More recently, the California test was developed based on the Delphi Expert Consensus Definition of Critical Thinking (Facione, 1990), in which core CT skills (i.e., interpretation, analysis, and evaluation) and sub-skills (e.g., categorization, examining ideas, and assessing claims) were defined to integrate CT into school curricula and assess students’ CT skills. The California test measures the following skills: overall reasoning skills, analysis, interpretation, evaluation, explanation, inference, deduction, induction, and numeracy (Insight Assessment, 2022). However, concerns have also been raised because of the relatively low pre-post correlation of .70 (Adams et al., 1996), and the test did not seem to be able to determine which item measures which subskill because of the multiple skills necessary to answer an item (Reid, 2000).

Among other validation studies on the California test, Facione (2000) confirmed a relatively weak relationship with the Watson-Glaser test (r = .41). This might be because CT is a complex ability and the two tests do not measure exactly the same CT skills (such as explanation and induction of the California test and assumption and analyzing arguments of the Watson-Glaser test). Further information is reported in the California test manual (Insight Assessment, 2022) that there was a relatively high correlation with the GRE total score (r = .72) but low correlation (r = .10 to .20) with grade point average (GPA). This may be because GPA is a holistic measure that usually involves various factors of student performance (Insight Assessment, 2022). Looking into existing tests, some skills are commonly tested, such as analysis (or analyzing arguments) and inference (including induction and deduction); other skills are uniquely measured in each test.

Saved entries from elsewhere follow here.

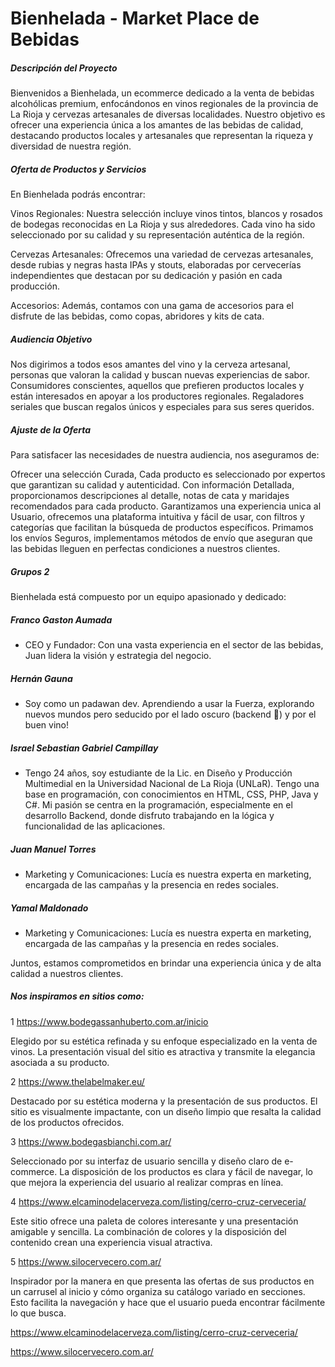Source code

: # Bienhelada - Market Place de Bebidas

##### Descripción del Proyecto

Bienvenidos a Bienhelada, un ecommerce dedicado a la venta de bebidas alcohólicas premium, enfocándonos en vinos regionales de la provincia de La Rioja y cervezas artesanales de diversas localidades. Nuestro objetivo es ofrecer una experiencia única a los amantes de las bebidas de calidad, destacando productos locales y artesanales que representan la riqueza y diversidad de nuestra región.

##### Oferta de Productos y Servicios

En Bienhelada podrás encontrar:

Vinos Regionales: Nuestra selección incluye vinos tintos, blancos y rosados de bodegas reconocidas en La Rioja y sus alrededores. Cada vino ha sido seleccionado por su calidad y su representación auténtica de la región.

Cervezas Artesanales: Ofrecemos una variedad de cervezas artesanales, desde rubias y negras hasta IPAs y stouts, elaboradas por cervecerías independientes que destacan por su dedicación y pasión en cada producción.

Accesorios: Además, contamos con una gama de accesorios para el disfrute de las bebidas, como copas, abridores y kits de cata.

##### Audiencia Objetivo
Nos digirimos a todos esos amantes del vino y la cerveza artesanal, personas que valoran la calidad y buscan nuevas experiencias de sabor.
Consumidores conscientes, aquellos que prefieren productos locales y están interesados en apoyar a los productores regionales.
Regaladores seriales que buscan regalos únicos y especiales para sus seres queridos.

##### Ajuste de la Oferta
Para satisfacer las necesidades de nuestra audiencia, nos aseguramos de:

Ofrecer una selección Curada, Cada producto es seleccionado por expertos que garantizan su calidad y autenticidad.
Con información Detallada, proporcionamos descripciones al detalle, notas de cata y maridajes recomendados para cada producto.
Garantizamos una experiencia unica al Usuario, ofrecemos una plataforma intuitiva y fácil de usar, con filtros y categorías que facilitan la búsqueda de productos específicos.
Primamos los envíos Seguros, implementamos métodos de envío que aseguran que las bebidas lleguen en perfectas condiciones a nuestros clientes.

##### Grupos 2

Bienhelada está compuesto por un equipo apasionado y dedicado:

##### Franco Gaston Aumada
- CEO y Fundador: Con una vasta experiencia en el sector de las bebidas, Juan lidera la visión y estrategia del negocio.

##### Hernán Gauna
- Soy como un padawan dev. Aprendiendo a usar la Fuerza, explorando nuevos mundos pero seducido por el lado oscuro (backend :rofl:) y por el buen vino!

##### Israel Sebastian Gabriel Campillay
- Tengo 24 años, soy estudiante de la Lic. en Diseño y Producción Multimedial en la Universidad Nacional de La Rioja (UNLaR). Tengo una base en programación, con conocimientos en HTML, CSS, PHP, Java y C#. Mi pasión se centra en la programación, especialmente en el desarrollo Backend, donde disfruto trabajando en la lógica y funcionalidad de las aplicaciones. 

##### Juan Manuel Torres
 - Marketing y Comunicaciones: Lucía es nuestra experta en marketing, encargada de las campañas y la presencia en redes sociales.

##### Yamal Maldonado
 - Marketing y Comunicaciones: Lucía es nuestra experta en marketing, encargada de las campañas y la presencia en redes sociales.


Juntos, estamos comprometidos en brindar una experiencia única y de alta calidad a nuestros clientes.


##### Nos inspiramos en sitios como:

1
https://www.bodegassanhuberto.com.ar/inicio 

Elegido por su estética refinada y su enfoque especializado en la venta de vinos. La presentación visual del sitio es atractiva y transmite la elegancia asociada a su producto.

2
https://www.thelabelmaker.eu/ 

Destacado por su estética moderna y la presentación de sus productos. El sitio es visualmente impactante, con un diseño limpio que resalta la calidad de los productos ofrecidos.

3
https://www.bodegasbianchi.com.ar/ 

Seleccionado por su interfaz de usuario sencilla y diseño claro de e-commerce. La disposición de los productos es clara y fácil de navegar, lo que mejora la experiencia del usuario al realizar compras en línea.

4
https://www.elcaminodelacerveza.com/listing/cerro-cruz-cerveceria/ 

Este sitio ofrece una paleta de colores interesante y una presentación amigable y sencilla. La combinación de colores y la disposición del contenido crean una experiencia visual atractiva.

5
https://www.silocervecero.com.ar/ 

Inspirador por la manera en que presenta las ofertas de sus productos en un carrusel al inicio y cómo organiza su catálogo variado en secciones. Esto facilita la navegación y hace que el usuario pueda encontrar fácilmente lo que busca.



https://www.elcaminodelacerveza.com/listing/cerro-cruz-cerveceria/

https://www.silocervecero.com.ar/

Besides these three CT tests, some psychometric tests include sections measuring CT skills. For example, Graduate Record Examinations (GRE), used for admission to many graduate schools, include verbal reasoning, quantitative reasoning, and analytical writing (ETS, 2020). Thinking Skills Assessment, an admission test required by major UK universities, measures CT and problem-solving abilities (Cambridge Assessment Admissions Testing, 2020).

While the studies above provided evidence regarding theses tests’ validity and reliability, they seem insufficient based on the recent ideas of validation approaches (e.g., Chapelle & Voss, 2021). In other words, CT tests mentioned above have not clearly reported either the test scores’ scope of interpretation and use or the distinctions and relationships among intended factors. Thus, it would be hard to conduct validation studies of ECTT using them. In addition, these CT tests are not suitable for classroom use for the following reasons. One is that English and some contents used in the tests would be too difficult for EFL learners because they are for native speakers or high-proficient speakers, and some of the contents do not culturally fit to Japanese EFL learners. Another point is that obtaining such overseas commercial tests is difficult (e.g., Stroupe, 2006) and buying them for all the students causes a great financial burden for teachers. To overcome these problems, it would be necessary to develop a CT test suitable for EFL learners.

CT skills of the ECTT in the pilot study

In the pilot study (Authors, year), we developed an English Critical Thinking Test (ECTT) to assess EFL learners’ CT ability at the upper secondary or university level in Japan. Upper secondary students in Japan are expected to achieve the Common European Framework of Reference for Languages (CEFR) B1 level by Ministry of Education, Culture, Sports, Science and Technology (MEXT) (2016), and most first-year university students at the authors’ university are in this range.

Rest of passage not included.